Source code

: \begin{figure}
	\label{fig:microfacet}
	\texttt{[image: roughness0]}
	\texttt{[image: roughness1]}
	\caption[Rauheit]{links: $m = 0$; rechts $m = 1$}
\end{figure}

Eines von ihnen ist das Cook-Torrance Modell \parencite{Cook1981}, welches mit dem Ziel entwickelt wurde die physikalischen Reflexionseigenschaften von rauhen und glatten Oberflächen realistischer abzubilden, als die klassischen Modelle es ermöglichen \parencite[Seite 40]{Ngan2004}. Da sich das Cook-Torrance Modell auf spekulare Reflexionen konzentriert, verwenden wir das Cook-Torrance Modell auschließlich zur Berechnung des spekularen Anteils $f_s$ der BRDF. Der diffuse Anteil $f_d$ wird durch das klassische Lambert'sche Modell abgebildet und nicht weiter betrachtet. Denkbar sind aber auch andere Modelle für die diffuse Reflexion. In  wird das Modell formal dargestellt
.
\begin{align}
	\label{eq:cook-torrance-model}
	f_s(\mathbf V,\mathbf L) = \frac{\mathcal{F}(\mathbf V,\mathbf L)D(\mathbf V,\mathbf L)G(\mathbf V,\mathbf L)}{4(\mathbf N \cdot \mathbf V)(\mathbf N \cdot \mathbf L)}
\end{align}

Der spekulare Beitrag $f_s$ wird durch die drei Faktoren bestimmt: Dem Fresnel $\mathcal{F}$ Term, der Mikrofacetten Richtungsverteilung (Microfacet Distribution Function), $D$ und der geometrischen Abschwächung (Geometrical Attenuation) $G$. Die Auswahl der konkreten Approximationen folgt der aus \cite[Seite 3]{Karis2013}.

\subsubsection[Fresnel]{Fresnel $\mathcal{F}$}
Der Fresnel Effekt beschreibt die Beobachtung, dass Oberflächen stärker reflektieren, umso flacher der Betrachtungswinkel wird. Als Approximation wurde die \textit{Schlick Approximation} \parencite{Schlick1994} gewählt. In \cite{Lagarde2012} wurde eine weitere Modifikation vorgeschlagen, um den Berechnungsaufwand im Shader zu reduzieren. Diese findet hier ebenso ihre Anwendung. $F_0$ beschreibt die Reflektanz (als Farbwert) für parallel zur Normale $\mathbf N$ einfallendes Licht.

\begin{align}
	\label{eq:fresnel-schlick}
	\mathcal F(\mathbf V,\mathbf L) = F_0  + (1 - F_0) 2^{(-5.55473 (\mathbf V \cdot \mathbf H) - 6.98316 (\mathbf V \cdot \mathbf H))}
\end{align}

# # #

### Directions for this task
From the entries above, return each line with the word "cdot" in it.

### Answer to this exercise
	f_s(\mathbf V,\mathbf L) = \frac{\mathcal{F}(\mathbf V,\mathbf L)D(\mathbf V,\mathbf L)G(\mathbf V,\mathbf L)}{4(\mathbf N \cdot \mathbf V)(\mathbf N \cdot \mathbf L)}
	\mathcal F(\mathbf V,\mathbf L) = F_0  + (1 - F_0) 2^{(-5.55473 (\mathbf V \cdot \mathbf H) - 6.98316 (\mathbf V \cdot \mathbf H))}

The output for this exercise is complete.